To stockpile cool season perennial forage grasses, animals should be removed from these pastures from mid- to-late August through late October. Fertilizing with 50 to 100 pounds per acre of actual nitrogen or use a more complete fertilizer, containing nitrogen, phosphorus and potassium, will provide the nutrients necessary to maximize growth and development during this time period.  Then begin strip grazing or rotating the livestock through small areas of the pasture in the fall after a hard frost.

There are many different ways of managing stockpiled forages to extend the length of the grazing season.  Strip or limited grazing is one of the best ways of using these stockpiled forages because it forces animals to eat rather quickly while on the pasture.  This allows for most efficient use of the forage, and reduces trampling losses in the grazing area.

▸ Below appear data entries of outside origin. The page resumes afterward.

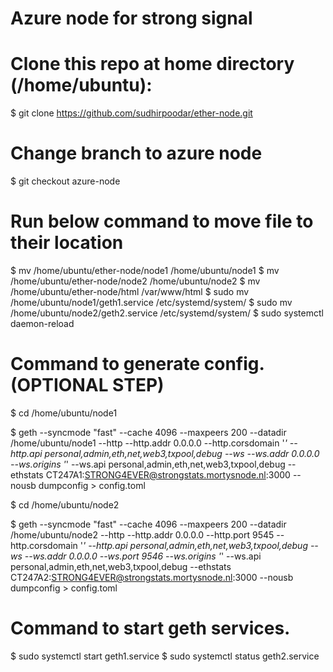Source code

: # Azure node for strong signal

# Clone this repo at home directory (/home/ubuntu):
$ git clone https://github.com/sudhirpoodar/ether-node.git

# Change branch to azure node
$ git checkout azure-node

# Run below command to move file to their location
$ mv /home/ubuntu/ether-node/node1 /home/ubuntu/node1
$ mv /home/ubuntu/ether-node/node2 /home/ubuntu/node2
$ mv /home/ubuntu/ether-node/html /var/www/html
$ sudo mv /home/ubuntu/node1/geth1.service /etc/systemd/system/
$ sudo mv /home/ubuntu/node2/geth2.service /etc/systemd/system/
$ sudo systemctl daemon-reload

# Command to generate config.(OPTIONAL STEP)

$ cd /home/ubuntu/node1

$ geth --syncmode "fast" --cache 4096 --maxpeers 200 --datadir /home/ubuntu/node1 --http --http.addr 0.0.0.0 --http.corsdomain '*' --http.api personal,admin,eth,net,web3,txpool,debug --ws --ws.addr 0.0.0.0 --ws.origins '*' --ws.api personal,admin,eth,net,web3,txpool,debug --ethstats CT247A1:STRONG4EVER@strongstats.mortysnode.nl:3000 --nousb dumpconfig > config.toml

$ cd /home/ubuntu/node2

$ geth --syncmode "fast" --cache 4096 --maxpeers 200 --datadir /home/ubuntu/node2 --http --http.addr 0.0.0.0 --http.port 9545 --http.corsdomain '*' --http.api personal,admin,eth,net,web3,txpool,debug --ws --ws.addr 0.0.0.0 --ws.port 9546 --ws.origins '*' --ws.api personal,admin,eth,net,web3,txpool,debug --ethstats CT247A2:STRONG4EVER@strongstats.mortysnode.nl:3000 --nousb dumpconfig > config.toml

# Command to start geth services.

$ sudo systemctl start geth1.service
$ sudo systemctl status geth2.service
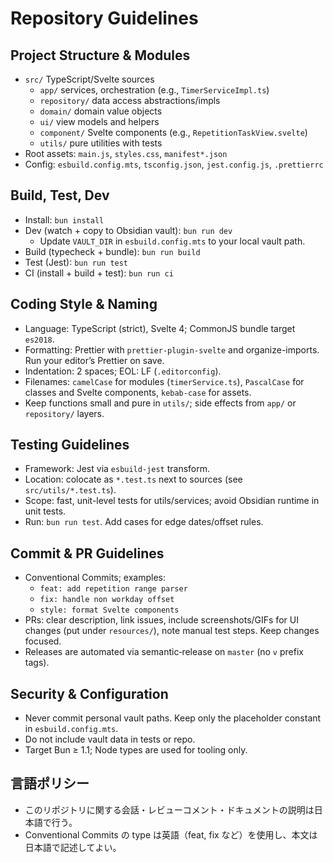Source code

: # Repository Guidelines

## Project Structure & Modules
- `src/` TypeScript/Svelte sources
  - `app/` services, orchestration (e.g., `TimerServiceImpl.ts`)
  - `repository/` data access abstractions/impls
  - `domain/` domain value objects
  - `ui/` view models and helpers
  - `component/` Svelte components (e.g., `RepetitionTaskView.svelte`)
  - `utils/` pure utilities with tests
- Root assets: `main.js`, `styles.css`, `manifest*.json`
- Config: `esbuild.config.mts`, `tsconfig.json`, `jest.config.js`, `.prettierrc`

## Build, Test, Dev
- Install: `bun install`
- Dev (watch + copy to Obsidian vault): `bun run dev`
  - Update `VAULT_DIR` in `esbuild.config.mts` to your local vault path.
- Build (typecheck + bundle): `bun run build`
- Test (Jest): `bun run test`
- CI (install + build + test): `bun run ci`

## Coding Style & Naming
- Language: TypeScript (strict), Svelte 4; CommonJS bundle target `es2018`.
- Formatting: Prettier with `prettier-plugin-svelte` and organize-imports. Run your editor’s Prettier on save.
- Indentation: 2 spaces; EOL: LF (`.editorconfig`).
- Filenames: `camelCase` for modules (`timerService.ts`), `PascalCase` for classes and Svelte components, `kebab-case` for assets.
- Keep functions small and pure in `utils/`; side effects from `app/` or `repository/` layers.

## Testing Guidelines
- Framework: Jest via `esbuild-jest` transform.
- Location: colocate as `*.test.ts` next to sources (see `src/utils/*.test.ts`).
- Scope: fast, unit-level tests for utils/services; avoid Obsidian runtime in unit tests.
- Run: `bun run test`. Add cases for edge dates/offset rules.

## Commit & PR Guidelines
- Conventional Commits; examples:
  - `feat: add repetition range parser`
  - `fix: handle non workday offset`
  - `style: format Svelte components`
- PRs: clear description, link issues, include screenshots/GIFs for UI changes (put under `resources/`), note manual test steps. Keep changes focused.
- Releases are automated via semantic‑release on `master` (no `v` prefix tags).

## Security & Configuration
- Never commit personal vault paths. Keep only the placeholder constant in `esbuild.config.mts`.
- Do not include vault data in tests or repo. 
- Target Bun ≥ 1.1; Node types are used for tooling only.

## 言語ポリシー
- このリポジトリに関する会話・レビューコメント・ドキュメントの説明は日本語で行う。
- Conventional Commits の type は英語（feat, fix など）を使用し、本文は日本語で記述してよい。
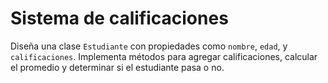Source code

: # Sistema de calificaciones

Diseña una clase `Estudiante` con propiedades como `nombre`, `edad`, y `calificaciones`. Implementa métodos para agregar calificaciones, calcular el promedio y determinar si el estudiante pasa o no.
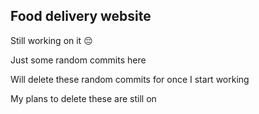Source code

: ## Food delivery website 

Still working on it 😔 

Just some random commits here

Will delete these random commits for once I start working 

My plans to delete these are still on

Just as planning ahead is important for fall grazing, stockpiling will require advanced consideration of grazing plans for next spring.  Keep in mind that by accumulating vegetative growth in the fall for stockpiling, it will reduce tiller

formation because of competition for light.  This may also cause poor winter survival under hard winter conditions, and slow recovery next spring on heavily grazed pastures.  You also need to plan ahead and keep one or two pastures in reserve for early spring grazing to stagger the spring flush of grass and allow extra time for those late fall grazed pastures to recover.  Those pastures grazed latest into the fall before dormancy, will be slowest to recover in the spring. Stockpiling forages for use later in the winter is practiced throughout much of the country. It is an effective way of reducing the purchase of costly supplemental winter feed.